There are striking visual analogs to these themes. When the mesmerization of the audience begins, the entertainer waves a hand over them and their shadows retreat until they have disappeared; the shadow lives are suddenly reintegrating themselves with the spectators' bodies and coming to the fore. Shifting light is employed throughout to highlight illusionism: the entertainer creates shadow puppets with his hands, manipulating their position in relation to shadows of larger and smaller objects and people, all in order to create the proper perspective. In fact, the film has some of the most creative uses of single-source lighting I've seen.

This is a relief as some of the staging is a little, well, stagey (though this too may be by design: the proceedings open and close with the parting of a curtain). And, as is often the case with German expressionism, actions (and actors) have a tendency to become drawn-out. But the film often acquires the pull of a dream, aided by a substantial break from most contemporary silents: there are no intertitles to interrupt the visual flow. A few years later, F.W. Murnau would demonstrate what was (for my money) a more fluid, dynamic, and thus more effective title-less approach in The Last Laugh, but still, Arthur Robison (director of Warning Shadows) is to be commended. I've written a lot about the use of titles in silent film, and at their best they are a creative, dynamic part of the style but there's no doubt Robison's technique was an advance to the art (though I doubt he was the first to do so).

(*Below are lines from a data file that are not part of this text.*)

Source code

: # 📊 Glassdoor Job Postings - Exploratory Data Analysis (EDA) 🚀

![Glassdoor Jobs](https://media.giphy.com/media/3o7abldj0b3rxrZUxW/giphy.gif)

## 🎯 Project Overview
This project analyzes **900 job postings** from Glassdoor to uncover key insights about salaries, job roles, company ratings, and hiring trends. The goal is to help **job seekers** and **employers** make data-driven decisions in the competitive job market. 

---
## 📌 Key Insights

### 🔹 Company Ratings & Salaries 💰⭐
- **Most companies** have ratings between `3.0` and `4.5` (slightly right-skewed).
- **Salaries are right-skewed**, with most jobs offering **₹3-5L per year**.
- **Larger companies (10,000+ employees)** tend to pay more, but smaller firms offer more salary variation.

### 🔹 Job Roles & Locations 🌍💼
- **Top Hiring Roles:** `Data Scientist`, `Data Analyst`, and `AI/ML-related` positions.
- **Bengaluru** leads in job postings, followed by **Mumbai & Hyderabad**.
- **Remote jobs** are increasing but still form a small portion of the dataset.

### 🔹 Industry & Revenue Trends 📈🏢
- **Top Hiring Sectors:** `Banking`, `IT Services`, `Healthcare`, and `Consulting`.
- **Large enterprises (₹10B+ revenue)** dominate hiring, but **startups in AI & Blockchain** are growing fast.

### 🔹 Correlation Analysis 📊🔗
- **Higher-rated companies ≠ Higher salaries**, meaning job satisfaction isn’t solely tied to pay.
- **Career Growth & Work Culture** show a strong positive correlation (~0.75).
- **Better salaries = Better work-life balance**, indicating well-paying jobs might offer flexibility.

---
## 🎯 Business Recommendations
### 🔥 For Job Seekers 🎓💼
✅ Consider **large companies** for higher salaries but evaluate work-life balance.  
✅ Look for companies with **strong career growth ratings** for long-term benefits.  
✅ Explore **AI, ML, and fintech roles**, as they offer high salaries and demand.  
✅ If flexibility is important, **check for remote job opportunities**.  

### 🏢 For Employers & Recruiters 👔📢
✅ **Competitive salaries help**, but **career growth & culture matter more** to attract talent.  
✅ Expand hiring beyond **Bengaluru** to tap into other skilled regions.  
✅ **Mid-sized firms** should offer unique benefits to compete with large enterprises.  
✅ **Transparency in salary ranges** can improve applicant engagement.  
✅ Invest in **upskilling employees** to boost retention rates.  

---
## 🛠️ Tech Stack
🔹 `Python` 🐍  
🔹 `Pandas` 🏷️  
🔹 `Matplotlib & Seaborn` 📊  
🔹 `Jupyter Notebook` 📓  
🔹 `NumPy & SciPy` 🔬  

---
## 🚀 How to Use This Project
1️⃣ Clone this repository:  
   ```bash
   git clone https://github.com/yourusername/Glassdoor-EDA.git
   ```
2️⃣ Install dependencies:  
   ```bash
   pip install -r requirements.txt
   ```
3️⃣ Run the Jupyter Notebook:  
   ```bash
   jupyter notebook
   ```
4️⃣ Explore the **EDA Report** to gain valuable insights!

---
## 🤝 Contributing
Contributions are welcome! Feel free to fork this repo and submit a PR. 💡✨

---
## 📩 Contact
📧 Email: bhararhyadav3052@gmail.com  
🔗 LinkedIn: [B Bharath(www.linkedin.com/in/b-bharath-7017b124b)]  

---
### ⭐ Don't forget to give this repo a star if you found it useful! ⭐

That said, the lack of titles plus, admittedly, my own tiredness as I watched Warning Shadows tonight made me feel as if I was missing quite a bit. I'm still not sure what was going on with the servants, and my attention flagged during certain long passages. I may return to the film and after re-viewing, revise this post. While enjoying the challenge of posting every day, it's becoming more difficult as my workload looks to be increasing, and on another note, the political season heats up. I like to keep this blog focused on movies (though come late October, I will probably be devoting a lot of time to political docs in honor of the election), and I've been tuned out of politics since the drawn-out race for the Dem nomination. But the conventions have gotten me back into the swing of things, and it's been a fascinating week which only promises to get more exciting as the general election begins in earnest. That's neither here nor there in regards to Warning Shadows, but a caveat was in order.